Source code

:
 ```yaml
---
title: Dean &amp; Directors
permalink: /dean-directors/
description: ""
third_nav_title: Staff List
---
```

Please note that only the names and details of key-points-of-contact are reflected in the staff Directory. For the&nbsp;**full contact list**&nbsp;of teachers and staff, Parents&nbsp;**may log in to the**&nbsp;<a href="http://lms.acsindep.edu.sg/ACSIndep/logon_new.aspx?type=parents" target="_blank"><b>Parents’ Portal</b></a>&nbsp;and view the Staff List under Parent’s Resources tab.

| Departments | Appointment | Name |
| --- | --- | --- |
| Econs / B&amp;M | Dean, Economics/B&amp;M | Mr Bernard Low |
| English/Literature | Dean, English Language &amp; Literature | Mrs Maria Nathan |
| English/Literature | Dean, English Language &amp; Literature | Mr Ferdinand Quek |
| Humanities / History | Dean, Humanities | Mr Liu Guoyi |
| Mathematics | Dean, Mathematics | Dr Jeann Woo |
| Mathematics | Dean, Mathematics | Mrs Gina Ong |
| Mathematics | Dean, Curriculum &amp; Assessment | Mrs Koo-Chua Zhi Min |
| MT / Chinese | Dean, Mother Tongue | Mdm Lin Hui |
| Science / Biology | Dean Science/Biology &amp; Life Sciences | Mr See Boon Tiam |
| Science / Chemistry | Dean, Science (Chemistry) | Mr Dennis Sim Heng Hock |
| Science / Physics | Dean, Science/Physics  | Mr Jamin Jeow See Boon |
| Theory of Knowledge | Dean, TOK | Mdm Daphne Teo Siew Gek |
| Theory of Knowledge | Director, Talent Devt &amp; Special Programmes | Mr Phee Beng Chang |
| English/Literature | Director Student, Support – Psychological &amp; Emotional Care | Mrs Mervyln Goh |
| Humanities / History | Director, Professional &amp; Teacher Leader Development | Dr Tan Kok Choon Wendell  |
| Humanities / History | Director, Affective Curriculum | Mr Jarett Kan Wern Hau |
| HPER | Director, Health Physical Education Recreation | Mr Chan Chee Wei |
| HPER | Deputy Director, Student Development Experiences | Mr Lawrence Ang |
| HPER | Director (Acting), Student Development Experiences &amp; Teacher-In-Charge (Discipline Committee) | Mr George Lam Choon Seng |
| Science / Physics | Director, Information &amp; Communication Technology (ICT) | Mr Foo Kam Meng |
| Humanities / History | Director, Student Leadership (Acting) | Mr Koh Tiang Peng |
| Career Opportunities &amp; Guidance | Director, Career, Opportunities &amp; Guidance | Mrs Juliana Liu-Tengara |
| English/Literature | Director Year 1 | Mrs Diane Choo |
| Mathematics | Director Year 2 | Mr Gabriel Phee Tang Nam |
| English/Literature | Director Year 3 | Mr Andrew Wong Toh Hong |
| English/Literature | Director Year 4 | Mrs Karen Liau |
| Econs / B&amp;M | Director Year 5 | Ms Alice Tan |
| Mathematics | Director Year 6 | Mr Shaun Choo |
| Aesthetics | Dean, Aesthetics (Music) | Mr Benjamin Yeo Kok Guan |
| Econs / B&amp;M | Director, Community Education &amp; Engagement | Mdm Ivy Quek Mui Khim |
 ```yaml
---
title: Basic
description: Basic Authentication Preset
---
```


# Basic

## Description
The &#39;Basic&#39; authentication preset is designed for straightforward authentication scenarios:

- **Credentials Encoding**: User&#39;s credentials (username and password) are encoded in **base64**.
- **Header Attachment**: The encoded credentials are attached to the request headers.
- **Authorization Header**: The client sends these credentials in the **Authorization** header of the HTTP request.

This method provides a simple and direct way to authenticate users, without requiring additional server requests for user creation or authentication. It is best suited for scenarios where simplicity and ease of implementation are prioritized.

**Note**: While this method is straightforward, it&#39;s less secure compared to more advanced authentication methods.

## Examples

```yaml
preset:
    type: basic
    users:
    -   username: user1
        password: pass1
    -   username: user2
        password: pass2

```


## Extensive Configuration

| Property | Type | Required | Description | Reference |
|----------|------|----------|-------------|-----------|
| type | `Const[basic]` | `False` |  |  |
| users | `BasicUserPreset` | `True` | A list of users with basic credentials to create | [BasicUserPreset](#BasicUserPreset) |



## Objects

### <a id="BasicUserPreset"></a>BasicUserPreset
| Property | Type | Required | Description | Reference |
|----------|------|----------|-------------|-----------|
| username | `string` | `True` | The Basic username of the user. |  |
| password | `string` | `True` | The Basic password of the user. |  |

▶ EXERCISE BRIEF:
Write down exactly the line that contains "Alice Tan |" along with all later lines of the material, ending at its final line.

▶ ANSWER:
| Econs / B&amp;M | Director Year 5 | Ms Alice Tan |
| Mathematics | Director Year 6 | Mr Shaun Choo |
| Aesthetics | Dean, Aesthetics (Music) | Mr Benjamin Yeo Kok Guan |
| Econs / B&amp;M | Director, Community Education &amp; Engagement | Mdm Ivy Quek Mui Khim |
 ```yaml
---
title: Basic
description: Basic Authentication Preset
---
```


# Basic

## Description
The &#39;Basic&#39; authentication preset is designed for straightforward authentication scenarios:

- **Credentials Encoding**: User&#39;s credentials (username and password) are encoded in **base64**.
- **Header Attachment**: The encoded credentials are attached to the request headers.
- **Authorization Header**: The client sends these credentials in the **Authorization** header of the HTTP request.

This method provides a simple and direct way to authenticate users, without requiring additional server requests for user creation or authentication. It is best suited for scenarios where simplicity and ease of implementation are prioritized.

**Note**: While this method is straightforward, it&#39;s less secure compared to more advanced authentication methods.

## Examples

```yaml
preset:
    type: basic
    users:
    -   username: user1
        password: pass1
    -   username: user2
        password: pass2

```


## Extensive Configuration

| Property | Type | Required | Description | Reference |
|----------|------|----------|-------------|-----------|
| type | `Const[basic]` | `False` |  |  |
| users | `BasicUserPreset` | `True` | A list of users with basic credentials to create | [BasicUserPreset](#BasicUserPreset) |



## Objects

### <a id="BasicUserPreset"></a>BasicUserPreset
| Property | Type | Required | Description | Reference |
|----------|------|----------|-------------|-----------|
| username | `string` | `True` | The Basic username of the user. |  |
| password | `string` | `True` | The Basic password of the user. |  |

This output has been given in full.